• **What you should do**
Could you retype, exactly and with no pictures, only the lines from the first line of the records below through the line that contains "botão Fork, situado"?

Segment Start: Dataset content

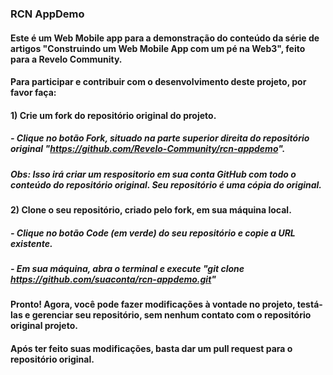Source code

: ### RCN AppDemo
#### Este é um Web Mobile app para a demonstração do conteúdo da série de artigos "Construindo um Web Mobile App com um pé na Web3", feito para a Revelo Community.

#### Para participar e contribuir com o desenvolvimento deste projeto, por favor faça:
#### 1) Crie um fork do repositório original do projeto.
#####  - Clique no botão Fork, situado na parte superior direita do repositório original "https://github.com/Revelo-Community/rcn-appdemo".
##### Obs: Isso irá criar um respositorio em sua conta GitHub com todo o conteúdo do repositório original. Seu repositório é uma cópia do original.

#### 2) Clone o seu repositório, criado pelo fork, em sua máquina local.
#####  - Clique no botão Code (em verde) do seu repositório e copie a URL existente.
#####  - Em sua máquina, abra o terminal e execute "git clone https://github.com/suaconta/rcn-appdemo.git"

#### Pronto! Agora, você pode fazer modificações à vontade no projeto, testá-las e gerenciar seu repositório, sem nenhum contato com o repositório original projeto.

#### Após ter feito suas modificações, basta dar um pull request para o repositório original.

Segment End: Dataset content

• **Result**
Source code

: ### RCN AppDemo
#### Este é um Web Mobile app para a demonstração do conteúdo da série de artigos "Construindo um Web Mobile App com um pé na Web3", feito para a Revelo Community.

#### Para participar e contribuir com o desenvolvimento deste projeto, por favor faça:
#### 1) Crie um fork do repositório original do projeto.
#####  - Clique no botão Fork, situado na parte superior direita do repositório original "https://github.com/Revelo-Community/rcn-appdemo".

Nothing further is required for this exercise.